« Pouvoir se consacrer pleinement à l’exercice de la médecine »

Être médecin est une vocation. Lorsque les journées sont rythmées par des dizaines de rendez-vous entrecoupés par des urgences ou des complications, il n’est pas simple de s’occuper des obligations administratives du cabinet ou encore de s’interroger quant à sa caisse de pension. Depuis plus de 20 ans, la Docteure Nicolet a fait le choix de faire confiance à la Fondation AROMED. Un choix qu’elle ne regrette absolument pas et dont elle récolte les fruits aujourd’hui. Entretien réalisé auprès de la Docteure Geneviève Nicolet-Chatelain, Spécialiste FMH en Pneumologie et en Médecine du sommeil, Spécialiste FMH en Médecine interne, Clinique de Genolier.

Par Adeline Beijns

Docteure Nicolet, pouvez-vous nous parler de votre parcours professionnel ?


Oui, volontiers. Après avoir étudié la pneumologie à l’Université de Genève, j’ai intégré les Hôpitaux Universitaires de Genève (HUG) où je suis devenue cheffe de clinique en médecine interne puis médecin associé dans le service de pneumologie. C’est au retour de deux années passées à Toulouse où j’ai eu la possibilité de travailler dans le domaine de la pneumologie interventionnelle, activité que j’ai pu initier, à mon tour, en pneumologie à l’Hôpital Cantonal Universitaire de Genève.

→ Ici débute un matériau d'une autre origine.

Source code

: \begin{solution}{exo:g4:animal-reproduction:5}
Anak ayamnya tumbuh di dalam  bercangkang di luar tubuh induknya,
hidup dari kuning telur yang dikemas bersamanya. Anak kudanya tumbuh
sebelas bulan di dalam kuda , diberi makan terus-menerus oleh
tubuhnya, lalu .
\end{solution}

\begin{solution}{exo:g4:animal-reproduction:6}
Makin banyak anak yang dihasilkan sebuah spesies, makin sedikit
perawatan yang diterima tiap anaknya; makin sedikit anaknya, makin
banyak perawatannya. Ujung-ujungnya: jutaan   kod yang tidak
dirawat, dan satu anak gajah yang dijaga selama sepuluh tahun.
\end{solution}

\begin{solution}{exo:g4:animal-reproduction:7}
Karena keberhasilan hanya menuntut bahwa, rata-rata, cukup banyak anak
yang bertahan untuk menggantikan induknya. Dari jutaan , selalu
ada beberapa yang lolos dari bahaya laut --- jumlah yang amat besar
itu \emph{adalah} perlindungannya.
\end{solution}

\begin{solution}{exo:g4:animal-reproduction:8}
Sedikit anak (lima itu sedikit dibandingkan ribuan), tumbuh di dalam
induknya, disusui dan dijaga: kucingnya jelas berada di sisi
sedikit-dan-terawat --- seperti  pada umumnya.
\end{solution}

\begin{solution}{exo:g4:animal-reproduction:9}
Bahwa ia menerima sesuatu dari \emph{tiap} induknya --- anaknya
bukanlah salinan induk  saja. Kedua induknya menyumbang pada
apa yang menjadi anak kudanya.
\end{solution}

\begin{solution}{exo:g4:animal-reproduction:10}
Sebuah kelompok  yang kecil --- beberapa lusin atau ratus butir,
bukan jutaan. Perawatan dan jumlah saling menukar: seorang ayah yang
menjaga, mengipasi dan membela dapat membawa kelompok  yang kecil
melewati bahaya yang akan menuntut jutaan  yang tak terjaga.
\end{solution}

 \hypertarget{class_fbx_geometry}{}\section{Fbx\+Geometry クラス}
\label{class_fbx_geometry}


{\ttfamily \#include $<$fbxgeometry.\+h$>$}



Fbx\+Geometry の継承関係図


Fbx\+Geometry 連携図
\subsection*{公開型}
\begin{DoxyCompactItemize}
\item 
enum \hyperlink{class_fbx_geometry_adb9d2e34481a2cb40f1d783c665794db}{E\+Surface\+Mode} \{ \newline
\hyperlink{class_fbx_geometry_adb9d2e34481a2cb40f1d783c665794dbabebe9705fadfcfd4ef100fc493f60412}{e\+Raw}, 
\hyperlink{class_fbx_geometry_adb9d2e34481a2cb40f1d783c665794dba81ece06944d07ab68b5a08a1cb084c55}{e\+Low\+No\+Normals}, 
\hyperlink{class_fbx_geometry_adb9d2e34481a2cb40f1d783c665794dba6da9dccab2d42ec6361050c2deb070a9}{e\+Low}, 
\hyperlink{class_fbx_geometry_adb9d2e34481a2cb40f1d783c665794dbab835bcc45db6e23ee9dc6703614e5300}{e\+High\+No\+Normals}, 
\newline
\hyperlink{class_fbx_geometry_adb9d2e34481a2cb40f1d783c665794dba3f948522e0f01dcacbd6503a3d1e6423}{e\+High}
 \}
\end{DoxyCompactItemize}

Après cette expérience, exclusivement hospitalière, j’ai quitté le canton de Genève pour le canton de Vaud, avec nos deux enfants, accompagnant mon mari dans son cheminement professionnel. C’est à Nyon que j’ai créé mon cabinet médical de pneumologie et travaillé comme pneumologue à l’Hôpital de Nyon et à la Clinique de Genolier, ce qui m’a permis d’entamer une activité de pneumologie ambulatoire en plus de l’activité hospitalière. J’ai participé rapidement au comité de la Ligue Pulmonaire Vaudoise à Lausanne que j’ai eu la chance de présider pendant 12 ans. L’activité pneumologique que j’ai effectuée tout au long de ma carrière a été très variée et très intense. Je suis aujourd’hui en « pré-retraite » après avoir remis mon cabinet médical, en juin 2021, à deux confrères pneumologues. Je dis « pré-retraite » car j’exerce encore trois jours par semaine que ce soit à la Clinique de Genolier où nous avons développé une consultation ambulatoire de pneumologie et au Centre Médical de Terre-Bonne à Eysins pour la prise en charge pluridisciplinaire du Covid long. Enfin, je consulte aussi à Vevey au CIRES Médical pour compenser le départ à la retraite d’un de mes collègues de la région.

Au cours de votre carrière, quels ont été vos plus gros challenges ?


Lorsque j’ai commencé la pratique de la pneumologie, il y a 40 ans, ce domaine de la médecine n’en était qu’à ses débuts. A l’époque, il était difficile de distinguer la pneumologie de la médecine interne bien que les deux disciplines aient des caractéristiques bien spécifiques. La pneumologie s’est lentement complexifiée, s’est petit à petit développée et dotée d’outils diagnostiques de plus en plus spécifiques et précis. Les connaissances physiopathologiques et l’identification des maladies pulmonaires telles que l’hypertension artérielle, la mucoviscidose, les pneumopathies interstitielles, la bronchopneumopathie chronique obstructive (BPCO), l’asthme, les pathologies respiratoires du sommeil et les infections respiratoires se sont rapidement et considérablement développées au cours de ces dernières décennies. Les options thérapeutiques et la prise en charge des patients ont évolué à pas de géant.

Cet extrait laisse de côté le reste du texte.